How AI Protects (And Attacks) Your Inbox

Machine Learning


When Aparna Pap The vice president and general manager of Google Workspace, she spoke at Google I/O on May 10, presenting her vision for artificial intelligence that enables users to check their inboxes. Pappu explains how the generative AI can whisper in her ear an overview of long email threads, salsa through unread messages while retrieving relevant data from her local files and suggesting insertable text to the ground. I showed you how to kneel down. Welcome to the inbox of the future.

The details of how that will come to fruition are still unclear, but generative AI is poised to fundamentally change the way people communicate via email. A broader subset of AI, called machine learning, is already doing a kind of safety dance long after the user has logged off. “Machine learning has been an important part of what we’ve been using to secure Gmail,” Pap told WIRED.

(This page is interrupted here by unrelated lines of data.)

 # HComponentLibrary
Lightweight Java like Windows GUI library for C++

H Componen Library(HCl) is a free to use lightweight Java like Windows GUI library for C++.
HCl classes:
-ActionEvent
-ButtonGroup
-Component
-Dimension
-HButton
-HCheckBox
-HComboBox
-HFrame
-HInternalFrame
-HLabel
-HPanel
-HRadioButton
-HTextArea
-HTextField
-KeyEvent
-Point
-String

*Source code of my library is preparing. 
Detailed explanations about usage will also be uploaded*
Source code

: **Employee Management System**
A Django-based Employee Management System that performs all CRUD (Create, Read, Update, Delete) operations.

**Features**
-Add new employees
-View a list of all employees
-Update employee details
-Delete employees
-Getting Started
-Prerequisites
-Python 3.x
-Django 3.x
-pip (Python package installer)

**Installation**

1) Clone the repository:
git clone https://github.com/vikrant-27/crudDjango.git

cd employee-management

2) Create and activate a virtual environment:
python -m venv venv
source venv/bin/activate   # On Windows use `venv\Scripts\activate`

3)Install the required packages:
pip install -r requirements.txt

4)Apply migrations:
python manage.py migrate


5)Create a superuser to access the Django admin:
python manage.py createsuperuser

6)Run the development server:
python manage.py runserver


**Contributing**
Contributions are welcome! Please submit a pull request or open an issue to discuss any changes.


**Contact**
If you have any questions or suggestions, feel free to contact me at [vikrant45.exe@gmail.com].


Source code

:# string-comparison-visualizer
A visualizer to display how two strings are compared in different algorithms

A few accidental clicks on a suspicious email can wreak havoc on your security. So how can machine learning help evade phishing attacks? Explain that you can compare. Anomalous messages He can also flag patterns and sniff out weirdness emanating from metadata.

Machine learning isn’t just about flagging dangerous messages when they pop up. Kumaran points out that it can also be used to track down the perpetrators of phishing attacks. “We do an assessment when you create an account. In the event of a successful phishing attack on your Google account, the AI ​​is also involved in the recovery process. The company uses machine learning to determine which login attempts are legitimate. .

“How can we extrapolate intelligence from user reports to identify attacks that we don’t know about? How can we at least start modeling the impact on our users?” Kumaran asks. As with many questions in 2023, the answer from Google is more AI. This AI instance is not a flippant chatbot that teases you with long, late-night conversations. It’s an algorithmic arm-in-arm to kick out mobs.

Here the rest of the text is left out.